Let’s tabu!

Im „Tagesspiegel“ fordert eine Autorin neue Tabns „im Sinne der Realität“. Soll wohl heißén: „Ich weiß, wie die Wirklichkeit aussieht, und alles andere muss zum Verstummen gebracht werden.“

Schauen wir uns diese Gewissheiten doch mal genauer an. Die erste wäre der angebliche „Popanz Obergrenze“. Warum?
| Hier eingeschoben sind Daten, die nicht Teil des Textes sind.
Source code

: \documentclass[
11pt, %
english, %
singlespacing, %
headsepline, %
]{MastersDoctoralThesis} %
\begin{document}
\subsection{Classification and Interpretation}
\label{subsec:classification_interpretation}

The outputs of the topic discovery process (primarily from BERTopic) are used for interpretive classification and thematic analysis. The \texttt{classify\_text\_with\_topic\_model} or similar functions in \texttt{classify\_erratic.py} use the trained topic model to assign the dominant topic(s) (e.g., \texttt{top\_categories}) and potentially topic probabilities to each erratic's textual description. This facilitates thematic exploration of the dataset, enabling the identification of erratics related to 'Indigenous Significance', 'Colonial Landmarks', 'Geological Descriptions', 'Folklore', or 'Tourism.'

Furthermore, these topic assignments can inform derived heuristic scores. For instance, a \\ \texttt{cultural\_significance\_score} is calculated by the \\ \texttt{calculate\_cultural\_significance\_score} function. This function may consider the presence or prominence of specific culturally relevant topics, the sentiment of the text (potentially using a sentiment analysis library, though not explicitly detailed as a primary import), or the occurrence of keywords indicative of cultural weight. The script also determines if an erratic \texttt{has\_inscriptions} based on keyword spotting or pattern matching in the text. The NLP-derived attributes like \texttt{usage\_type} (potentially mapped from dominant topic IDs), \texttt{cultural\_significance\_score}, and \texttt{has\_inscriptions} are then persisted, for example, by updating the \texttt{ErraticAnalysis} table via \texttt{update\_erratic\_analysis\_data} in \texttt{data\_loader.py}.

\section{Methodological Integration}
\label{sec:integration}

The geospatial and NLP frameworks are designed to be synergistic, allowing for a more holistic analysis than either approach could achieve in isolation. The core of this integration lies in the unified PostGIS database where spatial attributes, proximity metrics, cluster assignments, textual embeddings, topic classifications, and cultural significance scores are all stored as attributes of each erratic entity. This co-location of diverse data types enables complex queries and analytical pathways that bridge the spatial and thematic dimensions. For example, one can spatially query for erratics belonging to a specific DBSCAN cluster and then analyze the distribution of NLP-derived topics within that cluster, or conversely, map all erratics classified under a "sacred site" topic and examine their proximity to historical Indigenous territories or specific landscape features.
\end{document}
Sechzig Millionen Menschen weltweit auf der Flucht: So wie es leider keine Obergrenze für Zerstörung, Krieg, Folter, Not gibt, so kann es auch keine Grenze der Hilfe für die geben, die dies trifft. Dem stehen völkerrechtliche Verträge entgegen, auf die Deutschland und Europa sich verpflichtet haben. Vor allem aber Regeln des Zusammenlebens, die so alt sind wie die Menschheit selbst.
„Wir Deutschen können nicht das Elend der ganzen Welt …“ Natürlich könnten wir das nicht. Aber die Frage stellt sich auch nicht. Von denen, die die apokalyptischen Reiter unserer Zeit in die Flucht treiben, kommen nur Prozentbruchteile ins reiche Europa. Das diese Bruchteile weiter verkleinert, indem es sichere Zugänge verweigert und stattdessen die Todesziffern im Mittelmeer hochtreibt. Das Elend der ganzen Welt, das angeblich in unseren Teil der Welt strömt, ist nichts als ein Popanz.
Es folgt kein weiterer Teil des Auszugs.